*** Records ***

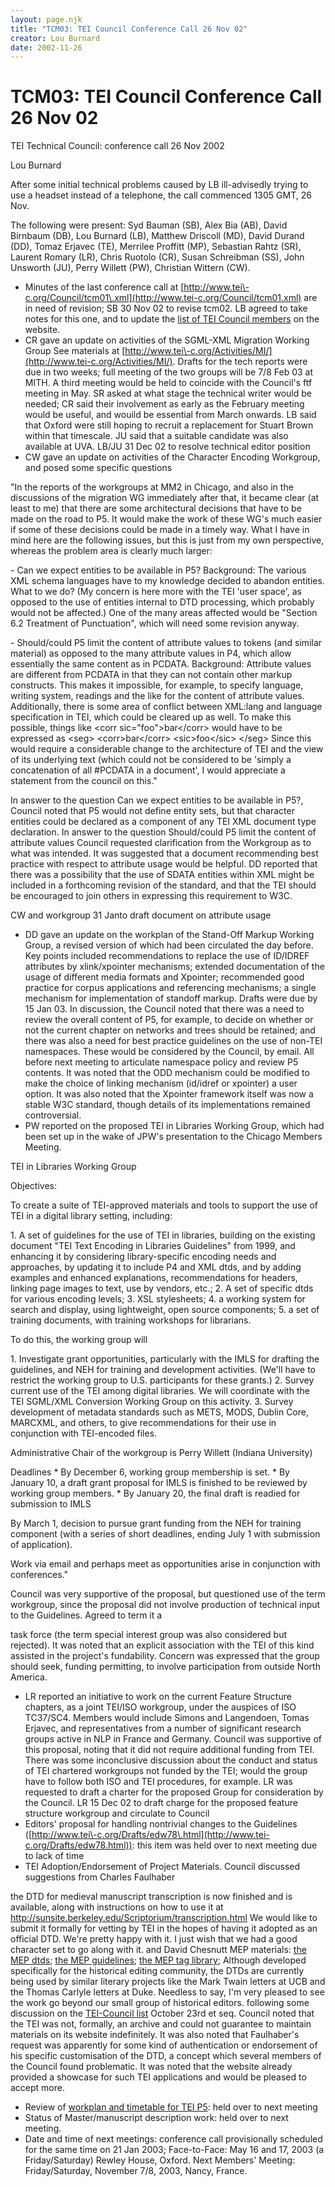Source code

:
 ```yaml
---
layout: page.njk
title: "TCM03: TEI Council Conference Call 26 Nov 02"
creator: Lou Burnard
date: 2002-11-26
---
```

# TCM03: TEI Council Conference Call 26 Nov 02






TEI Technical Council: conference call 26 Nov 2002

Lou Burnard


After some initial technical problems caused by LB ill\-advisedly
 trying to use a headset instead of a telephone, the call
 commenced 1305 GMT, 26 Nov. 


The following were present: Syd Bauman (SB), Alex Bia (AB), David
 Birnbaum (DB), Lou Burnard (LB), Matthew Driscoll (MD), David 
 Durand (DD), Tomaz Erjavec (TE), Merrilee Proffitt (MP), Sebastian
 Rahtz (SR), Laurent Romary (LR), Chris Ruotolo (CR),
 Susan Schreibman (SS), John Unsworth (JU), Perry Willett (PW),
 Christian Wittern (CW).
 


* Minutes of the last conference call at [http://www.tei\-c.org/Council/tcm01\.xml](http://www.tei-c.org/Council/tcm01.xml) are in need of
 revision; 
 SB
30 Nov
 02 to revise tcm02\. LB agreed to take notes
 for this one, and to update the [list of TEI Council members](/Consortium/TEI-TEI-C.html#TEI-council. ) on the website.
* CR gave an update on activities of the SGML\-XML Migration Working 
 Group 
 See materials at [http://www.tei\-c.org/Activities/MI/](http://www.tei-c.org/Activities/MI/). Drafts for
 the tech reports were due in two weeks; full meeting of the two
 groups will be 7/8 Feb 03 at MITH. A third meeting would be held
 to coincide with the Council's ftf meeting in May. SR asked
 at what stage the technical writer would be needed; CR said
 their involvement as early as the February meeting would be
 useful, and wouild be essential from March onwards. LB said that
 Oxford were still hoping to recruit a replacement for Stuart
 Brown within that timescale. JU said that a suitable candidate
 was also available at UVA. 
 LB/JU
31 Dec
 02 to resolve technical editor position
* CW gave an update on activities of the Character Encoding
 Workgroup, and posed some specific questions
 
 
 "In the reports of the workgroups at MM2 in Chicago, and also in the
 discussions of the migration WG immediately after that, it became
 clear (at least to me) that there are some architectural decisions
 that have to be made on the road to P5\. It would make the work of
 these WG's much easier if some of these decisions could be made in a
 timely way. What I have in mind here are the following issues, but
 this is just from my own perspective, whereas the problem area is
 clearly much larger:
 
 \- Can we expect entities to be available in P5?
 Background: The various XML schema languages have to my knowledge
 decided to abandon entities. What to we do? (My concern is here
 more with the TEI 'user space', as opposed to the use of entities
 internal to DTD processing, which probably would not be affected.)
 One of the many areas affected would be "Section 6\.2 Treatment of
 Punctuation", which will need some revision anyway.
 
 \- Should/could P5 limit the content of attribute values to tokens
 (and similar material) as opposed to the many attribute values in
 P4, which allow essentially the same content as in PCDATA.
 Background: Attribute values are different from PCDATA in that they
 can not contain other markup constructs. This makes it impossible,
 for example, to specify language, writing system, readings and the
 like for the content of attribute values. Additionally, there is some area of
 conflict between XML:lang and language specification in TEI, which
 could be cleared up as well.
 To make this possible, things like
 \<corr sic\="foo"\>bar\</corr\> would have to be expressed as
 \<seg\>
 \<corr\>bar\</corr\>
 \<sic\>foo\</sic\>
 \</seg\>
 Since this would require a considerable change to the architecture
 of TEI and the view of its underlying text (which could not be
 considered to be 'simply a concatenation of all \#PCDATA in a
 document', I would appreciate a statement from the council on this."
 

 In answer to the question Can we expect entities to be available in
 P5?, Council noted that P5 would not define entity sets, but
 that character entities could be declared as a component of any
 TEI XML document type declaration. In answer to the question Should/could P5 limit the content of attribute values Council
 requested clarification from the Workgroup as to what was
 intended. It was suggested that a document recommending best
 practice with respect to attribute usage would be helpful. DD
 reported that there was a possibility that the use of SDATA entities
 within XML might be included in a forthcoming revision of the
 standard, and that the TEI should be encouraged to join others
 in expressing this requirement to W3C.
 
  CW and workgroup 31 Janto draft document on
 attribute usage
* DD gave an update on the workplan of the Stand\-Off Markup
 Working Group, a revised version of which had been circulated the
 day before. Key points included recommendations to replace the use
 of ID/IDREF attributes by xlink/xpointer mechanisms; extended
 documentation of the usage of different media formats and Xpointer;
 recommended good practice for corpus applications and referencing
 mechanisms; a single
 mechanism for implementation of standoff markup. Drafts were due by
 15 Jan 03\. In discussion, the Council noted that there was a need
 to review the overall content of P5, for example, to decide on
 whether or not the current chapter on networks and trees should be
 retained; and there was also a need for best practice guidelines on
 the use of non\-TEI namespaces. These would be considered by the
 Council, by email. 
 All
before next
 meeting to articulate namespace policy and review P5
 contents. It was noted that the ODD mechanism could be
 modified to make the choice of linking mechanism (id/idref or
 xpointer) a user option. It was also noted that the Xpointer
 framework itself was now a stable W3C standard, though details of
 its implementations remained controversial.
* PW reported on the proposed TEI in Libraries Working 
 Group, which had been set up in the wake of JPW's presentation to the
 Chicago Members Meeting. 
 

 TEI in Libraries Working Group
 
 Objectives:
 
 To create a suite of TEI\-approved materials and tools to support
 the use of TEI in a digital library setting, including:
 
 1\. A set of guidelines for the use of TEI in libraries, building on
 the existing document "TEI Text Encoding in Libraries Guidelines"
 from 1999, and enhancing it by considering library\-specific encoding
 needs and approaches, by updating it to include P4 and XML dtds, and
 by adding examples and enhanced explanations, recommendations for
 headers, linking page images to text, use by vendors, etc.;
 2\. A set of specific dtds for various encoding levels;
 3\. XSL stylesheets;
 4\. a working system for search and display, using lightweight,
 open source components;
 5\. a set of training documents, with training workshops for
 librarians.
 
 To do this, the working group will
 
 1\. Investigate grant opportunities, particularly with the IMLS
 for drafting the guidelines, and NEH for training and development
 activities. (We'll have to restrict the working group to U.S.
 participants for these grants.)
 2\. Survey current use of the TEI among digital libraries. We will
 coordinate with the TEI SGML/XML Conversion Working Group on this
 activity.
 3\. Survey development of metadata standards such as METS, MODS, Dublin
 Core, MARCXML, and others, to give recommendations for their use in
 conjunction with TEI\-encoded files.
 
 Administrative
 Chair of the workgroup is Perry Willett (Indiana University)
 
 Deadlines
 \* By December 6, working group membership is set.
 \* By January 10, a draft grant proposal for IMLS is finished
 to be reviewed by working group members.
 \* By January 20, the final draft is readied for submission
 to IMLS
 
 By March 1, decision to pursue grant funding from the NEH
 for training component (with a series of short deadlines,
 ending July 1 with submission of application).
 
 Work via email and perhaps meet as opportunities arise in
 conjunction with conferences."
 

 Council was very supportive of the proposal, but questioned use of the
 term 
 workgroup, since the proposal did not involve production
 of technical input to the Guidelines. Agreed to term it a
 
 task force (the term 
 special interest
 group was also considered but rejected). It was noted
 that an explicit association with the TEI of this kind
 assisted in the project's fundability. Concern was expressed
 that the group should seek, funding permitting, to involve
 participation from outside North America.
* LR reported an initiative to work on the current
 Feature Structure chapters, as a joint TEI/ISO
 workgroup, under
 the auspices of ISO TC37/SC4\. Members would include Simons and
 Langendoen, Tomas Erjavec, and representatives from a number
 of significant research groups active in NLP in France and
 Germany. Council was supportive of this proposal, noting that
 it did not require additional funding from TEI. There was some
 inconclusive discussion about the conduct and status of TEI chartered
 workgroups not funded by the TEI; would the group have to
 follow both ISO and TEI procedures, for example.
 LR was requested to draft a
 charter for the proposed Group for consideration by the
 Council. 
 LR
15 Dec 02 to draft
 charge for the proposed feature structure workgroup and circulate to Council
* Editors' proposal for handling nontrivial changes to the Guidelines 
 ([http://www.tei\-c.org/Drafts/edw78\.html](http://www.tei-c.org/Drafts/edw78.html)): this item
 was held over to next meeting
 due to lack of time
* TEI Adoption/Endorsement of Project Materials. 
 Council discussed suggestions from Charles Faulhaber
 
 the DTD for medieval manuscript transcription is now finished and is
 available, along with instructions on how to use it at
 <http://sunsite.berkeley.edu/Scriptorium/transcription.html>
 We would like to submit it formally for vetting by TEI in the hopes of
 having it adopted as an official DTD. We're pretty happy with it. I just
 wish that we had a good character set to go along with it.
 and David Chesnutt
 MEP materials: [the MEP dtds](http://adh.sc.edu/MepDTDs.html);
 [the MEP guidelines](http://adh.sc.edu/MepGuide.html);
 [the MEP tag library](http://adh.sc.edu/meptsdv1.html);
 Although developed specifically for the historical editing community, the
 DTDs are currently being used by similar literary projects like the Mark
 Twain letters at UCB and the Thomas Carlyle letters at Duke. Needless to
 say, I'm very pleased to see the work go beyond our small group of
 historical editors.
 following some discussion on the [TEI\-Council list](http://lists.village.virginia.edu/lists_archive/tei-council/) October 
 23rd et seq. Council noted that the TEI was not, formally, an archive
 and could not guarantee to maintain materials on its website
 indefinitely. It was also noted that Faulhaber's request was
 apparently for some kind of authentication or endorsement
 of his specific customisation of the DTD, a concept which several
 members of the Council found problematic. It was noted that the
 website already provided a showcase for such TEI applications
 and would be pleased to accept more.
* Review of [workplan and timetable for TEI P5](/Drafts/p5.html): held over to next meeting
* Status of Master/manuscript description work: held over to next
 meeting.
* Date and time of next meetings: conference call provisionally
 scheduled for the same time on 21 Jan 2003; Face\-to\-Face: May 16
 and 17, 2003 (a Friday/Saturday) Rewley House, Oxford. Next Members' Meeting: Friday/Saturday,
 November 7/8, 2003, Nancy, France.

*** End of Records ***

■ **Exercise details**
In the entries above, find the line with "TEI in Libraries Working Group" and the line with "group was also", then restate word for word both of them and every line between, with nothing more.

■ **Response**
 TEI in Libraries Working Group
 
 Objectives:
 
 To create a suite of TEI\-approved materials and tools to support
 the use of TEI in a digital library setting, including:
 
 1\. A set of guidelines for the use of TEI in libraries, building on
 the existing document "TEI Text Encoding in Libraries Guidelines"
 from 1999, and enhancing it by considering library\-specific encoding
 needs and approaches, by updating it to include P4 and XML dtds, and
 by adding examples and enhanced explanations, recommendations for
 headers, linking page images to text, use by vendors, etc.;
 2\. A set of specific dtds for various encoding levels;
 3\. XSL stylesheets;
 4\. a working system for search and display, using lightweight,
 open source components;
 5\. a set of training documents, with training workshops for
 librarians.
 
 To do this, the working group will
 
 1\. Investigate grant opportunities, particularly with the IMLS
 for drafting the guidelines, and NEH for training and development
 activities. (We'll have to restrict the working group to U.S.
 participants for these grants.)
 2\. Survey current use of the TEI among digital libraries. We will
 coordinate with the TEI SGML/XML Conversion Working Group on this
 activity.
 3\. Survey development of metadata standards such as METS, MODS, Dublin
 Core, MARCXML, and others, to give recommendations for their use in
 conjunction with TEI\-encoded files.
 
 Administrative
 Chair of the workgroup is Perry Willett (Indiana University)
 
 Deadlines
 \* By December 6, working group membership is set.
 \* By January 10, a draft grant proposal for IMLS is finished
 to be reviewed by working group members.
 \* By January 20, the final draft is readied for submission
 to IMLS
 
 By March 1, decision to pursue grant funding from the NEH
 for training component (with a series of short deadlines,
 ending July 1 with submission of application).
 
 Work via email and perhaps meet as opportunities arise in
 conjunction with conferences."
 

 Council was very supportive of the proposal, but questioned use of the
 term 
 workgroup, since the proposal did not involve production
 of technical input to the Guidelines. Agreed to term it a
 
 task force (the term 
 special interest
 group was also considered but rejected). It was noted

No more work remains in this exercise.